Stored data entries
****
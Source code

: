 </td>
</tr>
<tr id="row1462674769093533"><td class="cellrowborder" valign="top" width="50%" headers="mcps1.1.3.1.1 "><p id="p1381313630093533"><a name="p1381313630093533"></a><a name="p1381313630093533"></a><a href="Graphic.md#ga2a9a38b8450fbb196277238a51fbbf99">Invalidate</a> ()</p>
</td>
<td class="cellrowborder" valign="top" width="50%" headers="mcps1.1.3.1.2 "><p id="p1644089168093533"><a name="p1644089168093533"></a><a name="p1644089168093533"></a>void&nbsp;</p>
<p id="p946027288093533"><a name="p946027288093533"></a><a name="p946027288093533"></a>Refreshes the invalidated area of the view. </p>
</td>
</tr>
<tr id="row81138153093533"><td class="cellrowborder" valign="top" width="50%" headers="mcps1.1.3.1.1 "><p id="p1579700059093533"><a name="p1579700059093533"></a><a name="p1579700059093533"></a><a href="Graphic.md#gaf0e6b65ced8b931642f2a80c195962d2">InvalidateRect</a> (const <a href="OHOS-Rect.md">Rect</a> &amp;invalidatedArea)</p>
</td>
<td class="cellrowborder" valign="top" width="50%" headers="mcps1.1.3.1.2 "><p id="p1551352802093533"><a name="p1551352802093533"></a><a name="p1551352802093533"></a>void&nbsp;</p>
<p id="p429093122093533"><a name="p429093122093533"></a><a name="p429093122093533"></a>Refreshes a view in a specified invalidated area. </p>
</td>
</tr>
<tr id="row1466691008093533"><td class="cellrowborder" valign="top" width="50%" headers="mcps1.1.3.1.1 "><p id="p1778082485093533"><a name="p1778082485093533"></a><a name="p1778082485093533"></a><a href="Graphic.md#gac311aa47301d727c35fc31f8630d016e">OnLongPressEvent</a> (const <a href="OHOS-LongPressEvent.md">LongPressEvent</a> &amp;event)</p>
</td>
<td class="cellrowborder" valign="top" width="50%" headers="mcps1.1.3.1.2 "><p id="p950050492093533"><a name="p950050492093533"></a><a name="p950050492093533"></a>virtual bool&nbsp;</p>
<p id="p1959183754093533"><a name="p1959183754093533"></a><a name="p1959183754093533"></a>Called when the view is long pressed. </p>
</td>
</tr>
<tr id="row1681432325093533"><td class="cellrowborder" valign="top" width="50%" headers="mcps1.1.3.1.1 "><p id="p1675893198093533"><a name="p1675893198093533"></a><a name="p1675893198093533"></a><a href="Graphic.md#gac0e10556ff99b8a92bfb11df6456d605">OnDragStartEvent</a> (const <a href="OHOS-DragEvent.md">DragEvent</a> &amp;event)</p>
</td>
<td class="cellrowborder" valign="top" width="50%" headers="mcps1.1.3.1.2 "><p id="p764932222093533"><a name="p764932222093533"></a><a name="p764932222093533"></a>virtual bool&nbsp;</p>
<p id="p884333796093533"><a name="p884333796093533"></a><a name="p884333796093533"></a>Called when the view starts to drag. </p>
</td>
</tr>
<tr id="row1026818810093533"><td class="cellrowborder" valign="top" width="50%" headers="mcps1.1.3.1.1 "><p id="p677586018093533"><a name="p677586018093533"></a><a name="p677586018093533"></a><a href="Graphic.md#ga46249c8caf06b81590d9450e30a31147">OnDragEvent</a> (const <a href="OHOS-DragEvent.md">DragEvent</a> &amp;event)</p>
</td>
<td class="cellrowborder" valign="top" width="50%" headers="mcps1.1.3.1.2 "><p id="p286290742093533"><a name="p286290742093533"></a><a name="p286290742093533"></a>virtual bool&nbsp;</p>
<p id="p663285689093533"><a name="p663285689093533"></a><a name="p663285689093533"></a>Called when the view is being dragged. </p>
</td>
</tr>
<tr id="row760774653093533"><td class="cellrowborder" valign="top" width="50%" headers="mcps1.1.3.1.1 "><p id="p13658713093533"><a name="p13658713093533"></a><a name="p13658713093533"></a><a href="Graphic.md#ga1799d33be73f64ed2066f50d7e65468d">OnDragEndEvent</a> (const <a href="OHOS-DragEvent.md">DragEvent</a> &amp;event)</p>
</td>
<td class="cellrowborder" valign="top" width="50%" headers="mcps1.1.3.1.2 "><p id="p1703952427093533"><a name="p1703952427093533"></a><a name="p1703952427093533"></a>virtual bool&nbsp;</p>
****
**Task instructions**: Wherever "when" turns up in the records, copy the whole line.

**Solution to this exercise**:
<p id="p1959183754093533"><a name="p1959183754093533"></a><a name="p1959183754093533"></a>Called when the view is long pressed. </p>
<p id="p884333796093533"><a name="p884333796093533"></a><a name="p884333796093533"></a>Called when the view starts to drag. </p>
<p id="p663285689093533"><a name="p663285689093533"></a><a name="p663285689093533"></a>Called when the view is being dragged. </p>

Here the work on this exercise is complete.